Data excerpts
____________
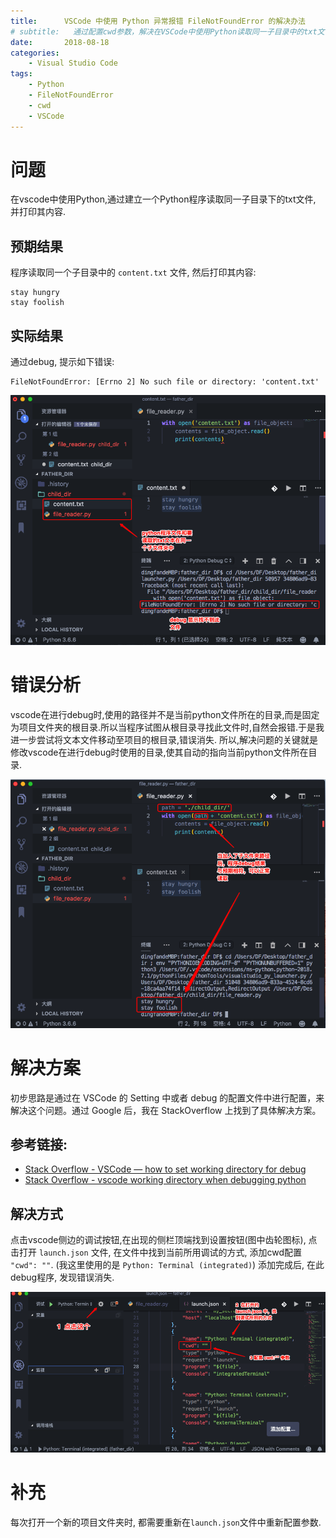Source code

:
 ```yaml
---
title:      VSCode 中使用 Python 异常报错 FileNotFoundError 的解决办法
# subtitle:   通过配置cwd参数，解决在VSCode中使用Python读取同一子目录中的txt文件时异常报错 FileNotFoundError 的问题
date:       2018-08-18
categories:
    - Visual Studio Code
tags:
    - Python
    - FileNotFoundError
    - cwd
    - VSCode
---
```

# 问题
在vscode中使用Python,通过建立一个Python程序读取同一子目录下的txt文件, 并打印其内容.

## 预期结果
程序读取同一个子目录中的 `content.txt` 文件, 然后打印其内容:
```
stay hungry
stay foolish
```
## 实际结果
通过debug, 提示如下错误:
```
FileNotFoundError: [Errno 2] No such file or directory: 'content.txt'
```
<!-- more -->

![vscode_python_filenotefound_1-c650](/images/post/vscode_python_filenotefound_1.png)
# 错误分析
vscode在进行debug时,使用的路径并不是当前python文件所在的目录,而是固定为项目文件夹的根目录.所以当程序试图从根目录寻找此文件时,自然会报错.于是我进一步尝试将文本文件移动至项目的根目录,错误消失.
所以,解决问题的关键就是修改vscode在进行debug时使用的目录,使其自动的指向当前python文件所在目录.

![vscode_python_filenotefound_2-c650](/images/post/vscode_python_filenotefound_2.png)

# 解决方案
初步思路是通过在 VSCode 的 Setting 中或者 debug 的配置文件中进行配置，来解决这个问题。通过 Google 后，我在 StackOverflow 上找到了具体解决方案。

## 参考链接:
- [Stack Overflow - VSCode — how to set working directory for debug](https://stackoverflow.com/questions/43801142/vscode-working-directory-when-debugging-python)
- [Stack Overflow - vscode working directory when debugging python](https://stackoverflow.com/questions/43801142/vscode-working-directory-when-debugging-python)

## 解决方式
点击vscode侧边的调试按钮,在出现的侧栏顶端找到设置按钮(图中齿轮图标), 点击打开 `launch.json` 文件, 在文件中找到当前所用调试的方式, 添加cwd配置 `"cwd": ""`. (我这里使用的是 `Python: Terminal (integrated)`) 添加完成后, 在此debug程序, 发现错误消失.

![vscode_python_filenotefound_3-c650](/images/post/vscode_python_filenotefound_3.png)

# 补充
每次打开一个新的项目文件夹时, 都需要重新在`launch.json`文件中重新配置参数.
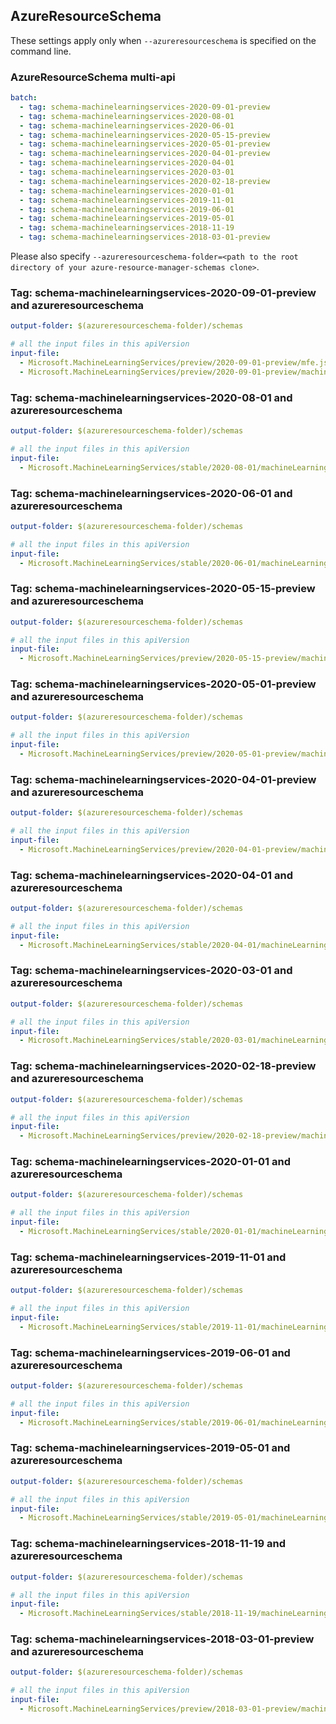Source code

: ## AzureResourceSchema

These settings apply only when `--azureresourceschema` is specified on the command line.

### AzureResourceSchema multi-api

``` yaml $(azureresourceschema) && $(multiapi)
batch:
  - tag: schema-machinelearningservices-2020-09-01-preview
  - tag: schema-machinelearningservices-2020-08-01
  - tag: schema-machinelearningservices-2020-06-01
  - tag: schema-machinelearningservices-2020-05-15-preview
  - tag: schema-machinelearningservices-2020-05-01-preview
  - tag: schema-machinelearningservices-2020-04-01-preview
  - tag: schema-machinelearningservices-2020-04-01
  - tag: schema-machinelearningservices-2020-03-01
  - tag: schema-machinelearningservices-2020-02-18-preview
  - tag: schema-machinelearningservices-2020-01-01
  - tag: schema-machinelearningservices-2019-11-01
  - tag: schema-machinelearningservices-2019-06-01
  - tag: schema-machinelearningservices-2019-05-01
  - tag: schema-machinelearningservices-2018-11-19
  - tag: schema-machinelearningservices-2018-03-01-preview

```

Please also specify `--azureresourceschema-folder=<path to the root directory of your azure-resource-manager-schemas clone>`.

### Tag: schema-machinelearningservices-2020-09-01-preview and azureresourceschema

``` yaml $(tag) == 'schema-machinelearningservices-2020-09-01-preview' && $(azureresourceschema)
output-folder: $(azureresourceschema-folder)/schemas

# all the input files in this apiVersion
input-file:
  - Microsoft.MachineLearningServices/preview/2020-09-01-preview/mfe.json
  - Microsoft.MachineLearningServices/preview/2020-09-01-preview/machineLearningServices.json

```

### Tag: schema-machinelearningservices-2020-08-01 and azureresourceschema

``` yaml $(tag) == 'schema-machinelearningservices-2020-08-01' && $(azureresourceschema)
output-folder: $(azureresourceschema-folder)/schemas

# all the input files in this apiVersion
input-file:
  - Microsoft.MachineLearningServices/stable/2020-08-01/machineLearningServices.json

```

### Tag: schema-machinelearningservices-2020-06-01 and azureresourceschema

``` yaml $(tag) == 'schema-machinelearningservices-2020-06-01' && $(azureresourceschema)
output-folder: $(azureresourceschema-folder)/schemas

# all the input files in this apiVersion
input-file:
  - Microsoft.MachineLearningServices/stable/2020-06-01/machineLearningServices.json

```

### Tag: schema-machinelearningservices-2020-05-15-preview and azureresourceschema

``` yaml $(tag) == 'schema-machinelearningservices-2020-05-15-preview' && $(azureresourceschema)
output-folder: $(azureresourceschema-folder)/schemas

# all the input files in this apiVersion
input-file:
  - Microsoft.MachineLearningServices/preview/2020-05-15-preview/machineLearningServices.json

```

### Tag: schema-machinelearningservices-2020-05-01-preview and azureresourceschema

``` yaml $(tag) == 'schema-machinelearningservices-2020-05-01-preview' && $(azureresourceschema)
output-folder: $(azureresourceschema-folder)/schemas

# all the input files in this apiVersion
input-file:
  - Microsoft.MachineLearningServices/preview/2020-05-01-preview/machineLearningServices.json

```

### Tag: schema-machinelearningservices-2020-04-01-preview and azureresourceschema

``` yaml $(tag) == 'schema-machinelearningservices-2020-04-01-preview' && $(azureresourceschema)
output-folder: $(azureresourceschema-folder)/schemas

# all the input files in this apiVersion
input-file:
  - Microsoft.MachineLearningServices/preview/2020-04-01-preview/machineLearningServices.json

```

### Tag: schema-machinelearningservices-2020-04-01 and azureresourceschema

``` yaml $(tag) == 'schema-machinelearningservices-2020-04-01' && $(azureresourceschema)
output-folder: $(azureresourceschema-folder)/schemas

# all the input files in this apiVersion
input-file:
  - Microsoft.MachineLearningServices/stable/2020-04-01/machineLearningServices.json

```

### Tag: schema-machinelearningservices-2020-03-01 and azureresourceschema

``` yaml $(tag) == 'schema-machinelearningservices-2020-03-01' && $(azureresourceschema)
output-folder: $(azureresourceschema-folder)/schemas

# all the input files in this apiVersion
input-file:
  - Microsoft.MachineLearningServices/stable/2020-03-01/machineLearningServices.json

```

### Tag: schema-machinelearningservices-2020-02-18-preview and azureresourceschema

``` yaml $(tag) == 'schema-machinelearningservices-2020-02-18-preview' && $(azureresourceschema)
output-folder: $(azureresourceschema-folder)/schemas

# all the input files in this apiVersion
input-file:
  - Microsoft.MachineLearningServices/preview/2020-02-18-preview/machineLearningServices.json

```

### Tag: schema-machinelearningservices-2020-01-01 and azureresourceschema

``` yaml $(tag) == 'schema-machinelearningservices-2020-01-01' && $(azureresourceschema)
output-folder: $(azureresourceschema-folder)/schemas

# all the input files in this apiVersion
input-file:
  - Microsoft.MachineLearningServices/stable/2020-01-01/machineLearningServices.json

```

### Tag: schema-machinelearningservices-2019-11-01 and azureresourceschema

``` yaml $(tag) == 'schema-machinelearningservices-2019-11-01' && $(azureresourceschema)
output-folder: $(azureresourceschema-folder)/schemas

# all the input files in this apiVersion
input-file:
  - Microsoft.MachineLearningServices/stable/2019-11-01/machineLearningServices.json

```

### Tag: schema-machinelearningservices-2019-06-01 and azureresourceschema

``` yaml $(tag) == 'schema-machinelearningservices-2019-06-01' && $(azureresourceschema)
output-folder: $(azureresourceschema-folder)/schemas

# all the input files in this apiVersion
input-file:
  - Microsoft.MachineLearningServices/stable/2019-06-01/machineLearningServices.json

```

### Tag: schema-machinelearningservices-2019-05-01 and azureresourceschema

``` yaml $(tag) == 'schema-machinelearningservices-2019-05-01' && $(azureresourceschema)
output-folder: $(azureresourceschema-folder)/schemas

# all the input files in this apiVersion
input-file:
  - Microsoft.MachineLearningServices/stable/2019-05-01/machineLearningServices.json

```

### Tag: schema-machinelearningservices-2018-11-19 and azureresourceschema

``` yaml $(tag) == 'schema-machinelearningservices-2018-11-19' && $(azureresourceschema)
output-folder: $(azureresourceschema-folder)/schemas

# all the input files in this apiVersion
input-file:
  - Microsoft.MachineLearningServices/stable/2018-11-19/machineLearningServices.json

```

### Tag: schema-machinelearningservices-2018-03-01-preview and azureresourceschema

``` yaml $(tag) == 'schema-machinelearningservices-2018-03-01-preview' && $(azureresourceschema)
output-folder: $(azureresourceschema-folder)/schemas

# all the input files in this apiVersion
input-file:
  - Microsoft.MachineLearningServices/preview/2018-03-01-preview/machineLearningServices.json

```
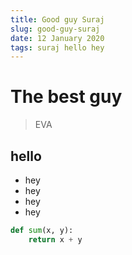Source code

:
 ```yaml
---
title: Good guy Suraj
slug: good-guy-suraj
date: 12 January 2020
tags: suraj hello hey
---
```

# The best guy

> EVA

## hello
- hey
- hey
- hey
- hey

```python
def sum(x, y):
    return x + y
```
____________
WHAT YOU NEED TO DO ▸
Your answer must be the exact lines of the records from the first one through the line containing "在vscode中使用Python,通过建", with no pictures in it.

THE ANSWER ▸
Source code

:
 ```yaml
---
title:      VSCode 中使用 Python 异常报错 FileNotFoundError 的解决办法
# subtitle:   通过配置cwd参数，解决在VSCode中使用Python读取同一子目录中的txt文件时异常报错 FileNotFoundError 的问题
date:       2018-08-18
categories:
    - Visual Studio Code
tags:
    - Python
    - FileNotFoundError
    - cwd
    - VSCode
---
```

# 问题
在vscode中使用Python,通过建立一个Python程序读取同一子目录下的txt文件, 并打印其内容.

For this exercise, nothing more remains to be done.